En 1999, Luc Boltanski et Ève Chiapello publient Le Nouvel Esprit du capitalisme, ouvrage qui allait faire date en sociologie. Le titre choisi était une référence évidente à L’Éthique protestante et l’Esprit du capitalismede Max Weber (1905). Dans ce livre, le sociologue allemand soutenait que l’essor du capitalisme ne serait pas développé, ou pas de la même manière, sans l’assise d’une éthique particulière, la morale protestante : une éthique rigoriste, fondée sur l’ascèse au travail, le culte de l’effort et l’organisation méthodique des tâches.
Une barbarie douce
Selon les auteurs du Nouvel Esprit du capitalisme, mœurs et valeurs avaient changé après 1968. L’essor de l’individualisme, l’aspiration à la liberté, l’autonomie et le rejet des hiérarchies avaient ébranlé l’ordre culturel dominant.
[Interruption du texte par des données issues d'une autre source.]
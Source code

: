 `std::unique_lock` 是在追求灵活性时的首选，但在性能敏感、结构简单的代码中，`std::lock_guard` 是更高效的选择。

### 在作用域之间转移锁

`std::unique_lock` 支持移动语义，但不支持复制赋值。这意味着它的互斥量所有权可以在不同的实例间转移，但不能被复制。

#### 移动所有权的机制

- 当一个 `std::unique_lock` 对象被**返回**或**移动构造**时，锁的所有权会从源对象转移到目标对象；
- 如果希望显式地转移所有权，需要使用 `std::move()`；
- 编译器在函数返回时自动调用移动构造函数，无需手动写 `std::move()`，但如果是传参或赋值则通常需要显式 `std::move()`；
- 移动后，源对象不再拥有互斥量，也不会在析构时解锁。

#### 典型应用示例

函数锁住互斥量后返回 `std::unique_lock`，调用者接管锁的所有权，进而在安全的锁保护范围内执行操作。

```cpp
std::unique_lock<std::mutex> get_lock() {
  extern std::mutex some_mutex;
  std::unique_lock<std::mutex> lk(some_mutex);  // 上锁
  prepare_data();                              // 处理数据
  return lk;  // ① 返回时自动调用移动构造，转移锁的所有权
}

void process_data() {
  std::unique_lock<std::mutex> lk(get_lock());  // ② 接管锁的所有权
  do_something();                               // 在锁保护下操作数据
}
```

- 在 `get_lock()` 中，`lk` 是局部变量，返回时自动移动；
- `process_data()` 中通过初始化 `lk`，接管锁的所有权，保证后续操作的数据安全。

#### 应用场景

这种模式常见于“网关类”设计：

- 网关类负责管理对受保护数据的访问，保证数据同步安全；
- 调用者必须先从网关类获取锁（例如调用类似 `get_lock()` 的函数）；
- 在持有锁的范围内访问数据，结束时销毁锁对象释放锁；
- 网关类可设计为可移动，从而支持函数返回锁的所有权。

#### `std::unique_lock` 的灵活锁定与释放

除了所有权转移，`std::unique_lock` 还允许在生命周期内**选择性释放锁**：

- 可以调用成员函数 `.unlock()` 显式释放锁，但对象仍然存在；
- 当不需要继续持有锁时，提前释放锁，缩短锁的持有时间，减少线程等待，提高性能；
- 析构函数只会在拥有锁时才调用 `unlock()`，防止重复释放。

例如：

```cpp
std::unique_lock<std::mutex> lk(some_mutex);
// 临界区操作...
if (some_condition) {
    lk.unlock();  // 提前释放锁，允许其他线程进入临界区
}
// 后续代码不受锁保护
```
Le capitalisme avait fini par s’adapter à ces nouvelles aspirations en les récupérant à son compte 1. Une nouvelle forme de management s’était imposée dans les entreprises. À la place des chaînes de commandement autoritaires et pyramidales se sont mis en place des dispositifs d’organisation du travail invitant à la responsabilité et à l’autonomie des salariés. Désormais, pour se rendre plus performant, le management se devait d’être épanouissant et d’accorder de l’attention aux motivations des salariés.
Les valeurs d’épanouissement personnel et de liberté mises au service de la performance de l’entreprise ? Dominer les salariés avec leur assentiment et leur aveuglement ? Le modèle suprême de la soumission volontaire semblait réalisé.